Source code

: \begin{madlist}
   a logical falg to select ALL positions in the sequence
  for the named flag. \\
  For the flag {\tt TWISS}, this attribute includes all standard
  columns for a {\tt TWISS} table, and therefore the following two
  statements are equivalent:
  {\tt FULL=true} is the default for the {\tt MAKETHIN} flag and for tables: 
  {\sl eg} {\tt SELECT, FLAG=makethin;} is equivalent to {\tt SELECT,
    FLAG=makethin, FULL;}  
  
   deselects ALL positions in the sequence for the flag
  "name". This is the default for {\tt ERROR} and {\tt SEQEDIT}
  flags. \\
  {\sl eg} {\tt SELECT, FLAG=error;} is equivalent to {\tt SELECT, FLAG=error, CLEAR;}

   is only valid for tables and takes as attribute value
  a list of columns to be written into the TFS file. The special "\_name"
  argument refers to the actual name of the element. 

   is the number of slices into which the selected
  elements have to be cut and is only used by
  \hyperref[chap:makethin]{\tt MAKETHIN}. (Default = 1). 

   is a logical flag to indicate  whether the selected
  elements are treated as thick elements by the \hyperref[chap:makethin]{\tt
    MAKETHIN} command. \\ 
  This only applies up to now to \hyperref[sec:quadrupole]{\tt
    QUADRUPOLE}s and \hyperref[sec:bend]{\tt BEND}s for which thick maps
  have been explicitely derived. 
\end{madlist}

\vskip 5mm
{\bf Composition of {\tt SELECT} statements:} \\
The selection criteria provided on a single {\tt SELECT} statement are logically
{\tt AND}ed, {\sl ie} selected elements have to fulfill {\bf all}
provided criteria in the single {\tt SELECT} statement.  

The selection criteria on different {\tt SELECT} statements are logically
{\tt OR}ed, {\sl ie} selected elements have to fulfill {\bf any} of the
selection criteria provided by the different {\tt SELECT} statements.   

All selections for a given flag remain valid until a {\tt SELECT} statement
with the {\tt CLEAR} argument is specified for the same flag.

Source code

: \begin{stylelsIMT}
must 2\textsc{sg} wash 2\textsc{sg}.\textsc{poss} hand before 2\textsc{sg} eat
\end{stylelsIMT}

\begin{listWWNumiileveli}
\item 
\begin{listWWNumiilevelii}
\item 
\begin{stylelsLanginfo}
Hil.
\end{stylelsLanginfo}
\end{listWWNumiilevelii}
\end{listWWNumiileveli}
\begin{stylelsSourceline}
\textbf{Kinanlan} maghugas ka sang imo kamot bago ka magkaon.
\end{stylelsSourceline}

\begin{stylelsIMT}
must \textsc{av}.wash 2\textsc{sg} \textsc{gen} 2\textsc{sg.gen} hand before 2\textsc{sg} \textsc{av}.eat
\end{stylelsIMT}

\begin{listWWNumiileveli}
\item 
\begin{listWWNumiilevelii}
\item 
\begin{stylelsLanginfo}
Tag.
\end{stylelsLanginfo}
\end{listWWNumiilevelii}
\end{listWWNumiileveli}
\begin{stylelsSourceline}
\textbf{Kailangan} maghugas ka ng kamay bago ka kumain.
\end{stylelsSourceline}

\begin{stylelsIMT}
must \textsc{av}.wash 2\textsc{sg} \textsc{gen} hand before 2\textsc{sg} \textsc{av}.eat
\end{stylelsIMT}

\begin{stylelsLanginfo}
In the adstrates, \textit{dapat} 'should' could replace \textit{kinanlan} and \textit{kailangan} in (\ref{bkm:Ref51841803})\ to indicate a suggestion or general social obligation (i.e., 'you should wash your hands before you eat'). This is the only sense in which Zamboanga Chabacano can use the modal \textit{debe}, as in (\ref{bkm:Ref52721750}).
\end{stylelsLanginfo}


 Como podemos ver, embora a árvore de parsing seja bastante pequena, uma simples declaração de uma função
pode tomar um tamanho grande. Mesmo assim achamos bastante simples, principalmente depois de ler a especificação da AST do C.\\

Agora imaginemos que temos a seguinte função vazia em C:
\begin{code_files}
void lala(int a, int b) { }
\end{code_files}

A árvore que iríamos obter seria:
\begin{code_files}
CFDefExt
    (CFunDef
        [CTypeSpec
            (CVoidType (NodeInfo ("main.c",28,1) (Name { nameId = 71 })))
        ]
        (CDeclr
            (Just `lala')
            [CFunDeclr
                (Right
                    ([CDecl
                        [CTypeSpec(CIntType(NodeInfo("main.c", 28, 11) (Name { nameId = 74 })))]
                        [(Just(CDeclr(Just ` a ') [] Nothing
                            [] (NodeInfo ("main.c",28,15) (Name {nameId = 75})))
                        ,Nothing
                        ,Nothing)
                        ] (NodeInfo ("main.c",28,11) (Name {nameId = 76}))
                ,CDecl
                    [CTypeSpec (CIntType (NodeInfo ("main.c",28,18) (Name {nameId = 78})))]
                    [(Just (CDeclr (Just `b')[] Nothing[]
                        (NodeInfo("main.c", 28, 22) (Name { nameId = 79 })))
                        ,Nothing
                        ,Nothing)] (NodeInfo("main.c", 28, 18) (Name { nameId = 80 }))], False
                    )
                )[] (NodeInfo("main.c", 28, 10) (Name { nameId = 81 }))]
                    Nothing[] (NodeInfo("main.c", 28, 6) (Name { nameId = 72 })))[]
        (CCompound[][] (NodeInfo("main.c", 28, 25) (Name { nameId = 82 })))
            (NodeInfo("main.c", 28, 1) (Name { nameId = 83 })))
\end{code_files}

(Exercise requirements): Pull every line containing the word "simples" out of the listing.

(Response box):
 Como podemos ver, embora a árvore de parsing seja bastante pequena, uma simples declaração de uma função
pode tomar um tamanho grande. Mesmo assim achamos bastante simples, principalmente depois de ler a especificação da AST do C.\\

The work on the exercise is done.